The preface to America’s Original Sin opens with a description of the shooting and Emmanuel AME Church in Charleston, SC. Just a few days before that I read that section, I watched the documentary Emmanuel that also recounted that shooting. Wallis hoped that in the aftermath of the shooting there would be a change in the way that we talk about race and racism within the church and country as a result. But four years after the shooting, there has not been a fundamental shift in the conversation. The Confederate Flag was removed from the South Carolina Capital grounds, the SBC condemned the flying of the Confederate Flag at its annual meeting that next year. But it is hard to point to any other fundamental changes in the conversation.
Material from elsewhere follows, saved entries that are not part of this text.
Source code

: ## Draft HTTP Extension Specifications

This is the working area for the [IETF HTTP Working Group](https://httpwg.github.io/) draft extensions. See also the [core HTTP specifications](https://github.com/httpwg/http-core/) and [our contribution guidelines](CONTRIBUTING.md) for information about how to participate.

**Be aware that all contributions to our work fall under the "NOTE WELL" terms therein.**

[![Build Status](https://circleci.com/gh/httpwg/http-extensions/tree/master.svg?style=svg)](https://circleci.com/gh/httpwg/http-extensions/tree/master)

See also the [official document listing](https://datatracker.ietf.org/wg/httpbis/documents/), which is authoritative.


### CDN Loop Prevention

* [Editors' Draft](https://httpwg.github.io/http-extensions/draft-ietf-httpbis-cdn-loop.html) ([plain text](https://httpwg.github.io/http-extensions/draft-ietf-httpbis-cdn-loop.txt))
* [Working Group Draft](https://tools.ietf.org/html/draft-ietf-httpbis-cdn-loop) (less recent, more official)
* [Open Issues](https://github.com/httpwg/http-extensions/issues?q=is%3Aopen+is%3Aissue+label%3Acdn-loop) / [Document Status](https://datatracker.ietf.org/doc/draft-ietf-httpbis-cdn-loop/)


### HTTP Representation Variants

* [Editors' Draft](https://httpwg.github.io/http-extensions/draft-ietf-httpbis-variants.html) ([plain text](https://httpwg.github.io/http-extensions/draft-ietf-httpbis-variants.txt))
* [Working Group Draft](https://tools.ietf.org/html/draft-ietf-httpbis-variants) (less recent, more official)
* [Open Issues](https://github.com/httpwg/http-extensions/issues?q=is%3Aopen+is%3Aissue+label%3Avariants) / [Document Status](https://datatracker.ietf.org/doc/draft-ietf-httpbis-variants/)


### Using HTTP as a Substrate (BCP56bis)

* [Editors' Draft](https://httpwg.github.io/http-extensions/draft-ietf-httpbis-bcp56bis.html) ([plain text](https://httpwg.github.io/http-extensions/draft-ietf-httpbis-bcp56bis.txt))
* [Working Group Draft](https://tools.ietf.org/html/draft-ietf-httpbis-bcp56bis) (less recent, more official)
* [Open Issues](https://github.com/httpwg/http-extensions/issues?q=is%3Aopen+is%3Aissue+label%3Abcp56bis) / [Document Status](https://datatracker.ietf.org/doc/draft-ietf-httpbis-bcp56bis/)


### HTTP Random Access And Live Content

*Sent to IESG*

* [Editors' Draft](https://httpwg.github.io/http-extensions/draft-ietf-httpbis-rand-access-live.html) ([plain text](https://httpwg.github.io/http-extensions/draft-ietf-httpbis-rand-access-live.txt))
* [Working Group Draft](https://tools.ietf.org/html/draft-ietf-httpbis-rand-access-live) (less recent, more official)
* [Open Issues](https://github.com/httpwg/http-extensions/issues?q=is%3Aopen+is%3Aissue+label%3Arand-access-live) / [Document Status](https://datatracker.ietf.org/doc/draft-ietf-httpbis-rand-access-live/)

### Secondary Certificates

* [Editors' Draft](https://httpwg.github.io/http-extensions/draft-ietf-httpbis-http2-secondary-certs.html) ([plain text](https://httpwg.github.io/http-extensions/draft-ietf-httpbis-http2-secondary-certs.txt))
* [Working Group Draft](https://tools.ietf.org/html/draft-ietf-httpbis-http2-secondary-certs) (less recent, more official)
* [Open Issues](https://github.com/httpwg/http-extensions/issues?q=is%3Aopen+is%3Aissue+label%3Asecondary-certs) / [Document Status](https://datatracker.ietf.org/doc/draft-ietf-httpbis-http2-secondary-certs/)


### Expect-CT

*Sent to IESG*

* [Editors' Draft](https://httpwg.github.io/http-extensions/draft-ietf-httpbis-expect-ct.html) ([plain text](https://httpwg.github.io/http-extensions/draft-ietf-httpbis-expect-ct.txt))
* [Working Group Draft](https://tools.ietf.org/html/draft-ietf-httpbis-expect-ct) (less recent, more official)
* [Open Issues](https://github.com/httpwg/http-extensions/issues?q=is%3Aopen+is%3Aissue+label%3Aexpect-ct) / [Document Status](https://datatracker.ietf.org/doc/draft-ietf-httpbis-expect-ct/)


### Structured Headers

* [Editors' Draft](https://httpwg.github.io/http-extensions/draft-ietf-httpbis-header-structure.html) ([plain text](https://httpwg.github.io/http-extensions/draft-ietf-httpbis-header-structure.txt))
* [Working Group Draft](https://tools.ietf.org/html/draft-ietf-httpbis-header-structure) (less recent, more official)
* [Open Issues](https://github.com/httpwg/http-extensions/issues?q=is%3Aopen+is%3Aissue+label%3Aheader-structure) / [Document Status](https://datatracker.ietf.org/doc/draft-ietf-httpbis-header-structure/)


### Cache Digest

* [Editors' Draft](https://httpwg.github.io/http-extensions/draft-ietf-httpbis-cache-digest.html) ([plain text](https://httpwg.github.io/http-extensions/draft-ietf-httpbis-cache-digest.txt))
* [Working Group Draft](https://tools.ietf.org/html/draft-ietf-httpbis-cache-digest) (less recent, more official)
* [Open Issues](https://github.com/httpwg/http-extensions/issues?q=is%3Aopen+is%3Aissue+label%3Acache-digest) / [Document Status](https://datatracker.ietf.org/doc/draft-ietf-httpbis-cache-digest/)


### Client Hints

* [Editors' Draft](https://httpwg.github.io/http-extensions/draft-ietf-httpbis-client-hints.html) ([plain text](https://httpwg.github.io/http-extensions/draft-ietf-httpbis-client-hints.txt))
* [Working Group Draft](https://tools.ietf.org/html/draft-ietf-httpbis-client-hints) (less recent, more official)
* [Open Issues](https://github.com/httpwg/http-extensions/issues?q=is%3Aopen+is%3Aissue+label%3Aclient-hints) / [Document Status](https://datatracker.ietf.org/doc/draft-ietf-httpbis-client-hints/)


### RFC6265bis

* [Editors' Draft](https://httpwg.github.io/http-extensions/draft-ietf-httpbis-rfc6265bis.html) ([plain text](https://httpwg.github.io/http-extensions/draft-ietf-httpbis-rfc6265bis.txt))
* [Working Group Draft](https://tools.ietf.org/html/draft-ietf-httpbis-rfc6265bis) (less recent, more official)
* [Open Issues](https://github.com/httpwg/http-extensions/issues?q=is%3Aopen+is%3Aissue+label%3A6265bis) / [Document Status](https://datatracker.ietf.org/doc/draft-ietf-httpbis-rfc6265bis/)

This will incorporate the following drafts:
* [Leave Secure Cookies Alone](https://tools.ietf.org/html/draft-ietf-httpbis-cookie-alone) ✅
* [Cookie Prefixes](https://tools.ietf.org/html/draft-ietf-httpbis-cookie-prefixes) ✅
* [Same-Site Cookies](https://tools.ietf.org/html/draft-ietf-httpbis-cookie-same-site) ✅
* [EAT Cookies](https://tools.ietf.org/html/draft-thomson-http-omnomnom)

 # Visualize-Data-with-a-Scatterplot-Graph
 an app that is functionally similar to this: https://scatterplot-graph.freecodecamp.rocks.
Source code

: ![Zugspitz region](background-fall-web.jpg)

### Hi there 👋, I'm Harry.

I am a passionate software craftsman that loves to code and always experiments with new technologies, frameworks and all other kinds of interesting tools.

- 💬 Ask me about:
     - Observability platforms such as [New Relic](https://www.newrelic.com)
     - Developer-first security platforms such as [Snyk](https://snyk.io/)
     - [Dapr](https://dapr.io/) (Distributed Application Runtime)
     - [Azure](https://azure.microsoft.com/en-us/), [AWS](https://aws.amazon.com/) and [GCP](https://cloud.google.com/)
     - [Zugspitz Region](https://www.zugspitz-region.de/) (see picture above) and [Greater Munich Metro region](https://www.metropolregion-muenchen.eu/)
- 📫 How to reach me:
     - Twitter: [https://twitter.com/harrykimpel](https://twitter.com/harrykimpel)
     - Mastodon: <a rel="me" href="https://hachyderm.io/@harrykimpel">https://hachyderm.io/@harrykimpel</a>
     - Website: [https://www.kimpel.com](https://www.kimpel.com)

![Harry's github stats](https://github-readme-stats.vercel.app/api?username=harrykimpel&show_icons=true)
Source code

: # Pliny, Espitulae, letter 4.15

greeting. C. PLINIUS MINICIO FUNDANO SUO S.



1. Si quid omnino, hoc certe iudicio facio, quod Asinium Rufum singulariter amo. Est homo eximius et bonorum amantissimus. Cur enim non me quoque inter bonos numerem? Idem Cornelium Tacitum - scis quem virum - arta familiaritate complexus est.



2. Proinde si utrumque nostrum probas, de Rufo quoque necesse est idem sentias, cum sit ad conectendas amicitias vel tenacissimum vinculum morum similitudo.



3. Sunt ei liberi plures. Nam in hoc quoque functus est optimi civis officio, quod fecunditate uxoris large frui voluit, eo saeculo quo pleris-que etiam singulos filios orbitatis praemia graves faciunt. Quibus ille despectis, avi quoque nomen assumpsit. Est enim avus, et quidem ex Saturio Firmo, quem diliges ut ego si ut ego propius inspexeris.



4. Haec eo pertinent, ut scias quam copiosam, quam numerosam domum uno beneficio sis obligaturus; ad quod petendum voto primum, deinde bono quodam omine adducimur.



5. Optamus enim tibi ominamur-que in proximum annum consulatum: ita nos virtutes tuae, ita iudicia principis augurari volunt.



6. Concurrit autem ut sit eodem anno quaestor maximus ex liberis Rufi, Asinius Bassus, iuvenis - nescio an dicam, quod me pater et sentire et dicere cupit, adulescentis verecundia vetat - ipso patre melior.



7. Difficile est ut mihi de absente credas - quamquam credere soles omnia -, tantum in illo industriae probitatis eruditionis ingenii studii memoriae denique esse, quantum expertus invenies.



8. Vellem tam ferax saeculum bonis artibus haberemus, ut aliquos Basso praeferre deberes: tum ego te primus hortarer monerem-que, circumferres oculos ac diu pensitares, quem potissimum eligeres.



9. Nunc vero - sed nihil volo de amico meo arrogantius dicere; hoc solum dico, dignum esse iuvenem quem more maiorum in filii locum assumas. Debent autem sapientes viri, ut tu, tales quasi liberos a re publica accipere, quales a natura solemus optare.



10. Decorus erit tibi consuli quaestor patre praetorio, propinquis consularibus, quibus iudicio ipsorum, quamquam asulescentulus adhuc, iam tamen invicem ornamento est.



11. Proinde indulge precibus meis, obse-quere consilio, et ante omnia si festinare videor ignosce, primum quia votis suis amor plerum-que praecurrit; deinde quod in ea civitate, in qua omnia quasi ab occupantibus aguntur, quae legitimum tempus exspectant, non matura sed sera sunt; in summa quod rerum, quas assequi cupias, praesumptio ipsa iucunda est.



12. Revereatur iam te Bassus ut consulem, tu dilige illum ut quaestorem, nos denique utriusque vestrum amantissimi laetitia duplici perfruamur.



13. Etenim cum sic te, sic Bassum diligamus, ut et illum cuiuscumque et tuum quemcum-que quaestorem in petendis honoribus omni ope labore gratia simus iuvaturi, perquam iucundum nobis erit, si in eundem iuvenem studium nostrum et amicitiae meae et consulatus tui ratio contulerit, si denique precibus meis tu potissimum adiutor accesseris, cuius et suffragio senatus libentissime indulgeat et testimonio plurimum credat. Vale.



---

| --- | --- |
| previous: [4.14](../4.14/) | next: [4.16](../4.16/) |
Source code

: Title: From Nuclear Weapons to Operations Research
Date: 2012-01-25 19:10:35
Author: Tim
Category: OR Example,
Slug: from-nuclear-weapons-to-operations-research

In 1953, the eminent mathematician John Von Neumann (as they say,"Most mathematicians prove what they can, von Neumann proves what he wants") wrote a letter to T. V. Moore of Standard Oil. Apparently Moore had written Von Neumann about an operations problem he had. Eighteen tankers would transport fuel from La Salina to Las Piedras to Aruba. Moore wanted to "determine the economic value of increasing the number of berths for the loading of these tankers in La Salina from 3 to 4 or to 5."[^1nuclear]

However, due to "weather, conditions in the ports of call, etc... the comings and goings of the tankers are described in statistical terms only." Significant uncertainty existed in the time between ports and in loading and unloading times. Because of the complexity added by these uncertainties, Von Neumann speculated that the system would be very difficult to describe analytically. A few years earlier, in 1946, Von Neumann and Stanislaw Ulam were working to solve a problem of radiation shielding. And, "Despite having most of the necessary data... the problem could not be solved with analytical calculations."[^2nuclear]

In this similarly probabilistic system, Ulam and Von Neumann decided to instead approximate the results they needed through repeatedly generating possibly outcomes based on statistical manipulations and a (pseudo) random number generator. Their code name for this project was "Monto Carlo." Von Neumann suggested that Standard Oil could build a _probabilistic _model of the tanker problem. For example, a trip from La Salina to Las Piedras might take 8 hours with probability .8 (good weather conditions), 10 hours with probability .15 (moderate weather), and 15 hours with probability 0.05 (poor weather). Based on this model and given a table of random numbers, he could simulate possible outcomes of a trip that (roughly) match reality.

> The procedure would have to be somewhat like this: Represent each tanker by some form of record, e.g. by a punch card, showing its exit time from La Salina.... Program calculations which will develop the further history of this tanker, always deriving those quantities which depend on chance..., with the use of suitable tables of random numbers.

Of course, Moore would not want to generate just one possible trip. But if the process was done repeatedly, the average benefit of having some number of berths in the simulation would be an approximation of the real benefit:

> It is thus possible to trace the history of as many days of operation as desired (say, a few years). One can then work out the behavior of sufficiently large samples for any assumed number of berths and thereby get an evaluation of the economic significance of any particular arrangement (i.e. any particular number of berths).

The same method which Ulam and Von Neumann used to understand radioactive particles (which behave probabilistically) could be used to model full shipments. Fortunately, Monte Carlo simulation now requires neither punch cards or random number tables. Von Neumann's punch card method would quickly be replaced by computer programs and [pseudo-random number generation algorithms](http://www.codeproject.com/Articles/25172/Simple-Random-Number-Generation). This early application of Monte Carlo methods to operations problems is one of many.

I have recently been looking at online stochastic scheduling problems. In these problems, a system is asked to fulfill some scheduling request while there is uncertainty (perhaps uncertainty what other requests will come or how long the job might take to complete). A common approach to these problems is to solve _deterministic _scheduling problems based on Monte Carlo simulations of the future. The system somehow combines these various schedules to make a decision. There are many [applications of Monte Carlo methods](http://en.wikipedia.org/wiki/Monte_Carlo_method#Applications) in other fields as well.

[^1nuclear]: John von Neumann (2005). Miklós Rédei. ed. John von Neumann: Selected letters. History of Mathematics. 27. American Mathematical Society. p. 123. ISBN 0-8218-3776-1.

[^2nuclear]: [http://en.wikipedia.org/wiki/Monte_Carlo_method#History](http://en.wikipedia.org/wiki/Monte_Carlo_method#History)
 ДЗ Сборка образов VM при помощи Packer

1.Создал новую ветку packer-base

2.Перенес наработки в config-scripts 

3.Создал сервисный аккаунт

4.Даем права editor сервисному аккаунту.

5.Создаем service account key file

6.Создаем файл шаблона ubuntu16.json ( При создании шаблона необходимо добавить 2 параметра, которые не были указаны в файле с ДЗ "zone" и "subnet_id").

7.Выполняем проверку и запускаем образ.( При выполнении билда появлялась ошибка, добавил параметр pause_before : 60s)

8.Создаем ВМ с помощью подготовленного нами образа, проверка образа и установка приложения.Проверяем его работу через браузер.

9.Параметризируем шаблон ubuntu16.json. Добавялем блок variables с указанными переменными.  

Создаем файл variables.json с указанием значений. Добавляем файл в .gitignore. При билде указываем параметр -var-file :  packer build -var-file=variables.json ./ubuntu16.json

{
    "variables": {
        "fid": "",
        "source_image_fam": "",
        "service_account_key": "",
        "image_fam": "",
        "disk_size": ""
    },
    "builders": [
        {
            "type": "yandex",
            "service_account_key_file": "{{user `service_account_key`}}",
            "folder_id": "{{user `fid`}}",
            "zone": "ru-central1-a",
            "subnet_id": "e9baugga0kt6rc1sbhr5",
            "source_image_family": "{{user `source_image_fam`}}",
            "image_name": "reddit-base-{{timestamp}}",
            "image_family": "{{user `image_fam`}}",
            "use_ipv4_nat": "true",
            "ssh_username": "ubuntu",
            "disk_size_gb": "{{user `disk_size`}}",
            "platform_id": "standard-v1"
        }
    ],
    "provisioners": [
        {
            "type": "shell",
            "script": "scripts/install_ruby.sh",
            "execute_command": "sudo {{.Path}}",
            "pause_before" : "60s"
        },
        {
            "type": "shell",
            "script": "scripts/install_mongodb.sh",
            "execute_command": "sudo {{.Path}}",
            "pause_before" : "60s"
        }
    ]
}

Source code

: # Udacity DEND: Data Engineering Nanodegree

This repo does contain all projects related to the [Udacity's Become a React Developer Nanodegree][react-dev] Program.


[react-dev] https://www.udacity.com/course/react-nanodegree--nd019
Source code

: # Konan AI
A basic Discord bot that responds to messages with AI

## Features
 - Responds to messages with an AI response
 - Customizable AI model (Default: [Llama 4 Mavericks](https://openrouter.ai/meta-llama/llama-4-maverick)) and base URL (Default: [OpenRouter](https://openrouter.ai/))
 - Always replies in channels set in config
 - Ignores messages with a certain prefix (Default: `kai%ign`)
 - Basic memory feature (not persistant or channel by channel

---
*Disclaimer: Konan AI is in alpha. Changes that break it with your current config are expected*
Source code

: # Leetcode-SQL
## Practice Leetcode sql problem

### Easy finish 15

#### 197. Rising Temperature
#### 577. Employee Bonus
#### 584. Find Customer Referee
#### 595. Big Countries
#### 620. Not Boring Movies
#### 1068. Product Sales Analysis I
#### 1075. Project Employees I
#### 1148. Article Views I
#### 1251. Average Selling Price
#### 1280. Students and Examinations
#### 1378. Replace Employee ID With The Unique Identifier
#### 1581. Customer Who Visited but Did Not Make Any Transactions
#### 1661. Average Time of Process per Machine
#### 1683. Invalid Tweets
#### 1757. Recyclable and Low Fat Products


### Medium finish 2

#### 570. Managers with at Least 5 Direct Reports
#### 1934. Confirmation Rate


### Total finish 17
That lack of change is not particularly surprising given the history of Christianity in the US, but I do think that as we read books like America’s Original Sin, it is important that we pay attention not just to the theological affirmations of what we as Christians should be doing, but also the history of what we have done. The Emmanuel AME Church shooting should have been a wake up call to the church, but it wasn’t. There are hundreds of other points history, including the church kneel in rallies in the 1950s and 60s that should have been significant wake up calls, but they haven’t been.
I probably would not have picked America’s Original sin up if a group in my church had not been reading it, but I wanted to participate in the discussion, so I read it. I respect Jim Wallis and I thought the book was worth reading. In general, I try to primarily read minority voices when I am reading about racism. There are other books that also have introductions to Christianity and Racism that are similarly good. Every book has its own orientation and focus. And Wallis does have a real history working for racial justice within the church.
But at the same time I do not agree with how all of that shakes out in every point. I think that many that are resistant to discussing racism within the church or even acknowledging racism as a real problem either in or outside of the church are going to be turned off by Wallis’ politics. It is not that I disagree with all of Wallis’ politics or that I disagree with how this Christianity influences his politics, but like it or not, Jim Wallis is identified primarily with the Evangelical political left. So I think that limits who will pick up this book and how those that do, will respond. There is certainly need for the political left to deal with its own racism. And if Wallis had more directly targeted the racism of the political left (as Robin DiAngelo particularly focused her book, White Fragility, toward liberal Whites, I think this could have been a more helpful book.